Specifically, in the current study young and old adults were presented with a series of multi-digit multiplication problems. A reference number was associated with each problem and they were asked to estimate whether the exact answer was larger or smaller than the reference number. The reference numbers were either far or close to the exact answer. After responding the participants reported the strategy they used. Their accuracy, speed, and strategy use were examined to find the extent to which they are affected by age.

This estimation comparison task has been used in a series of studies [14–17]. It has been shown that speed and accuracy of responses were enhanced for smaller problem sizes, for reference numbers that are smaller (vs. larger) than the exact answer and for far (vs. close) reference numbers. Participants reported using mainly two strategies. The first is an approximated calculation strategy, which involves rounding one or two multiplicands, and comparing the product to the reference number. The second is a sense of magnitude strategy, which does not involve any calculation but reflects an intuitive coarse sense of magnitude which is built on the life long experience of solving multiplication problems and on the training provided by the experimental session [17]. The sense of magnitude is faster and requires little working memory resources, but can guarantee a correct response only when the reference number is far. In contrast, the approximated calculation strategy is slower and requires working memory resources, but can guarantee a correct response in all trials. Past research by Ganor-Stern has consistently shown an adaptive strategy choice as both college students and children use the time-consuming approximated calculation strategy more often when the reference number is close to the exact answer (for example, for the problem 27 x 86, when the reference number is 1200). They use the sense of magnitude strategy more often when the reference number is far from the exact answer (for example, for the same problem when the reference number is 500).

Ganor-Stern [15] has looked at the development of performance in this task from childhood to adulthood. With age, there is an improvement in speed and in accuracy. This trend in quantitative measures is accompanied by a shift in strategy use. Fourth graders used mainly the sense of magnitude strategy and with age there was a decrease in the use of the sense of magnitude strategy and an increase in the use of the approximate calculation strategy. This increase might be due to the augmented working memory resources in adulthood and/or to the development of calculation skills.
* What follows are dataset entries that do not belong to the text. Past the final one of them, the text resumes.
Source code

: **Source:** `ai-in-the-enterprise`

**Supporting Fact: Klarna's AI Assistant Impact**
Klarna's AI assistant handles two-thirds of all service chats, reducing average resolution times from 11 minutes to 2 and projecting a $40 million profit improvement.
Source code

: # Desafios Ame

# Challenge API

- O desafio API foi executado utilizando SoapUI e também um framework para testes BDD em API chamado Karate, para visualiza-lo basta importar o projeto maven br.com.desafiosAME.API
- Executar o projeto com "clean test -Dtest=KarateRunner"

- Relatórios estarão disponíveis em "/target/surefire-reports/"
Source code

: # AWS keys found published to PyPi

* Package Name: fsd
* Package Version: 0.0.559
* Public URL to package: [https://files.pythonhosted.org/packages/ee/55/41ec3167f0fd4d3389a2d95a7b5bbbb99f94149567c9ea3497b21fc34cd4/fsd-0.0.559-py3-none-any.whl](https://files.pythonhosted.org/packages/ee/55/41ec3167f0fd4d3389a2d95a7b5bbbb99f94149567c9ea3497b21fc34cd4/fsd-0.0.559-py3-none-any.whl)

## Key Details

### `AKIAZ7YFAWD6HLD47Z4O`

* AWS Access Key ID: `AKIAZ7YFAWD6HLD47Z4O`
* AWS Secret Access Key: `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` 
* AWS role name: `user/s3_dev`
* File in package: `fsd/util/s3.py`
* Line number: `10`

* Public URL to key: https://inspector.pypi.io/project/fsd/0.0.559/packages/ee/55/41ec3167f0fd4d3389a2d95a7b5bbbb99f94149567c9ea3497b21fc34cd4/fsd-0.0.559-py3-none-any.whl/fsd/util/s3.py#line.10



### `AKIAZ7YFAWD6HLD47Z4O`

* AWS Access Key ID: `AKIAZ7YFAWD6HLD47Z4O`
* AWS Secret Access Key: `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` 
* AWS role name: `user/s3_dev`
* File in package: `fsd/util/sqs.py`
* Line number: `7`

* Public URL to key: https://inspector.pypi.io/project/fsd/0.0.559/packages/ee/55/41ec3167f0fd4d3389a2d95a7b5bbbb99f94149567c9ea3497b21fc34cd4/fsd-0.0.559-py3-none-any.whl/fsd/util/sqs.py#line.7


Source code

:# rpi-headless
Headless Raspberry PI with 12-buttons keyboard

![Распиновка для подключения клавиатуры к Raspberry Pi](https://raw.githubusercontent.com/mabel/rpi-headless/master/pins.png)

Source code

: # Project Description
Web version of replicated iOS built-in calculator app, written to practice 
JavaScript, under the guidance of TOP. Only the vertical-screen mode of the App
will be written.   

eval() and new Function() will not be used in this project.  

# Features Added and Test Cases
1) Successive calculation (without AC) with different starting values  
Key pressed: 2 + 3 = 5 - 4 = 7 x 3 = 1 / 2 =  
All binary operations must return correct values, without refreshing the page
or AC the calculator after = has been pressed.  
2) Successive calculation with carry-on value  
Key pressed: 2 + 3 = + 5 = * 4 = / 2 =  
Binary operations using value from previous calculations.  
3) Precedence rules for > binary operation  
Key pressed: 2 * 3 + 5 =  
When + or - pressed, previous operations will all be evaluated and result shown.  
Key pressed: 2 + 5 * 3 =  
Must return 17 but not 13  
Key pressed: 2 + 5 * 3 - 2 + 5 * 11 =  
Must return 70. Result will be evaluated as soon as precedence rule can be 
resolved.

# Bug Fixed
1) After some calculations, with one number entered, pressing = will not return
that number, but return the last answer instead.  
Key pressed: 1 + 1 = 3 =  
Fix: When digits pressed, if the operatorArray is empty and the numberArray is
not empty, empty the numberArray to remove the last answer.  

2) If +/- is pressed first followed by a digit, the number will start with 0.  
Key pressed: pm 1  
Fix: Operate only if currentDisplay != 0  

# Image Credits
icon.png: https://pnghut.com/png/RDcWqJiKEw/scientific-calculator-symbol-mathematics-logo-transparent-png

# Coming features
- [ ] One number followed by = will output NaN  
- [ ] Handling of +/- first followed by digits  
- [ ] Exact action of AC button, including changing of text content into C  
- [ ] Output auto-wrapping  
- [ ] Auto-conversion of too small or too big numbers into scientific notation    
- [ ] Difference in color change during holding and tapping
What will be the developmental pattern in adulthood? This is the main question addressed by the current research. Note that old adults performance in this task might be influenced by at least two factors with conflicting effects. The first is a general decline in speed of processing and working memory resources in old adulthood (e.g., [18, 19]). The second is the advantage for older cohorts in basic arithmetic skills (e.g., [20]).

Old adults are expected to be slower than young adults [3, 9]. Similar to young adults, they are expected to show enhanced performance for trials with reference numbers that are smaller (vs. larger) than the exact answer and that are far (vs. close) from the exact answer, although the latter effect might be reduced [13]. With respect to strategy use, while young adults are expected to favor the approximated calculation strategy [14–17], two predictions might be raised as for the dominant strategy in old adulthood. Since the approximated calculation strategy requires more working memory than the sense of magnitude strategy and since working memory resources decline with age in adulthood (e.g., [18]), the old adults might show a weaker preference for the approximated calculation strategy or they might even favor the sense of magnitude strategy. Alternatively, the long years of practice of old adults in calculation might cause an even stronger preference towards the approximated calculation strategy. Older adults are expected to show weaker adaptivity in strategy choice compared to young adults [9].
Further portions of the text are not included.